**Assignment**:
Look through the lines below and extract each one that contains "should".

━━━━━ Data extracts ━━━━━

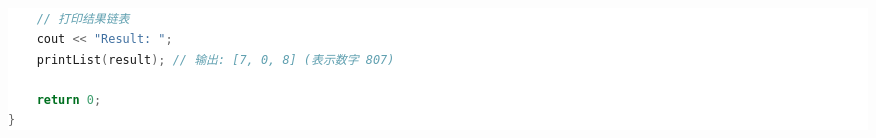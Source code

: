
 ```c++
    // 打印结果链表
    cout << "Result: ";
    printList(result); // 输出: [7, 0, 8] (表示数字 807)

    return 0;
}
```

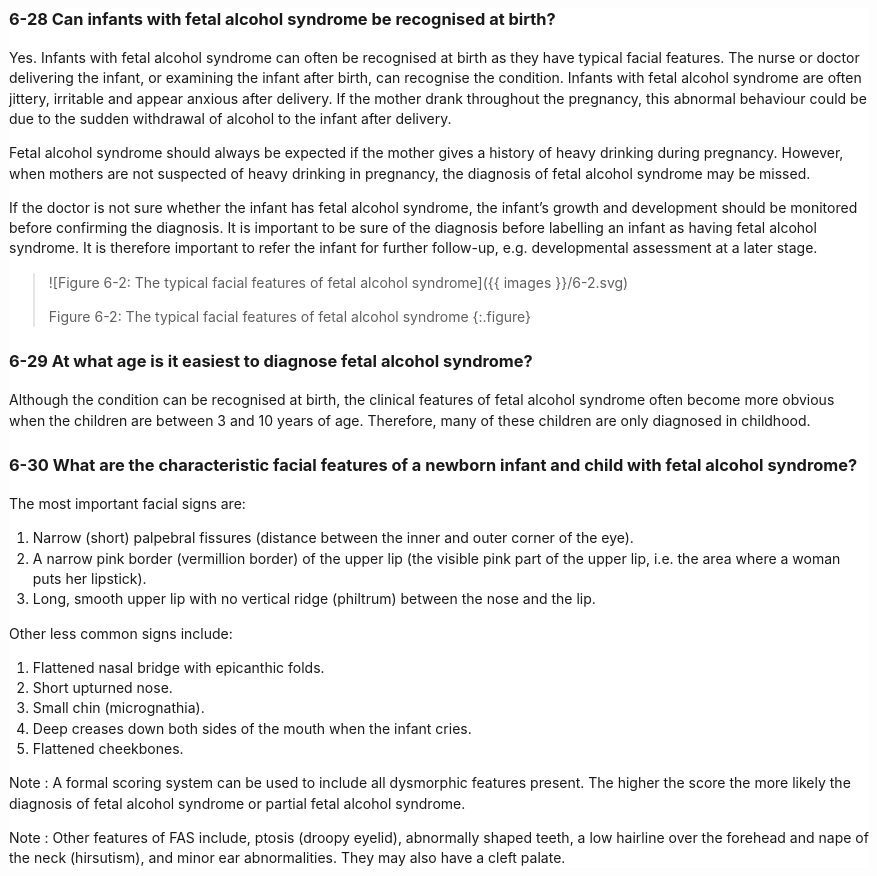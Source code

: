### 6-28 Can infants with fetal alcohol syndrome be recognised at birth?

Yes. Infants with fetal alcohol syndrome can often be recognised at birth as they have typical facial features. The nurse or doctor delivering the infant, or examining the infant after birth, can recognise the condition. Infants with fetal alcohol syndrome are often jittery, irritable and appear anxious after delivery. If the mother drank throughout the pregnancy, this abnormal behaviour could be due to the sudden withdrawal of alcohol to the infant after delivery.

Fetal alcohol syndrome should always be expected if the mother gives a history of heavy drinking during pregnancy. However, when mothers are not suspected of heavy drinking in pregnancy, the diagnosis of fetal alcohol syndrome may be missed.

If the doctor is not sure whether the infant has fetal alcohol syndrome, the infant’s growth and development should be monitored before confirming the diagnosis. It is important to be sure of the diagnosis before labelling an infant as having fetal alcohol syndrome. It is therefore important to refer the infant for further follow-up, e.g. developmental assessment at a later stage.

> ![Figure 6-2: The typical facial features of fetal alcohol syndrome]({{ images }}/6-2.svg)
> 
> Figure 6-2: The typical facial features of fetal alcohol syndrome
{:.figure}

### 6-29 At what age is it easiest to diagnose fetal alcohol syndrome?

Although the condition can be recognised at birth, the clinical features of fetal alcohol syndrome often become more obvious when the children are between 3 and 10 years of age. Therefore, many of these children are only diagnosed in childhood.

### 6-30 What are the characteristic facial features of a newborn infant and child with fetal alcohol syndrome?

The most important facial signs are:

1.	Narrow (short) palpebral fissures (distance between the inner and outer corner of the eye).
1.	A narrow pink border (vermillion border) of the upper lip (the visible pink part of the upper lip, i.e. the area where a woman puts her lipstick).
1.	Long, smooth upper lip with no vertical ridge (philtrum) between the nose and the lip.

Other less common signs include:

1.	Flattened nasal bridge with epicanthic folds.
1.	Short upturned nose.
1.	Small chin (micrognathia).
1.	Deep creases down both sides of the mouth when the infant cries.
1.	Flattened cheekbones.

Note
:	A formal scoring system can be used to include all dysmorphic features present. The higher the score the more likely the diagnosis of fetal alcohol syndrome or partial fetal alcohol syndrome.

Note
:	Other features of FAS include, ptosis (droopy eyelid), abnormally shaped teeth, a low hairline over the forehead and nape of the neck (hirsutism), and minor ear abnormalities. They may also have a cleft palate.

━━━━━

**Exercise output**:
Fetal alcohol syndrome should always be expected if the mother gives a history of heavy drinking during pregnancy. However, when mothers are not suspected of heavy drinking in pregnancy, the diagnosis of fetal alcohol syndrome may be missed.
If the doctor is not sure whether the infant has fetal alcohol syndrome, the infant’s growth and development should be monitored before confirming the diagnosis. It is important to be sure of the diagnosis before labelling an infant as having fetal alcohol syndrome. It is therefore important to refer the infant for further follow-up, e.g. developmental assessment at a later stage.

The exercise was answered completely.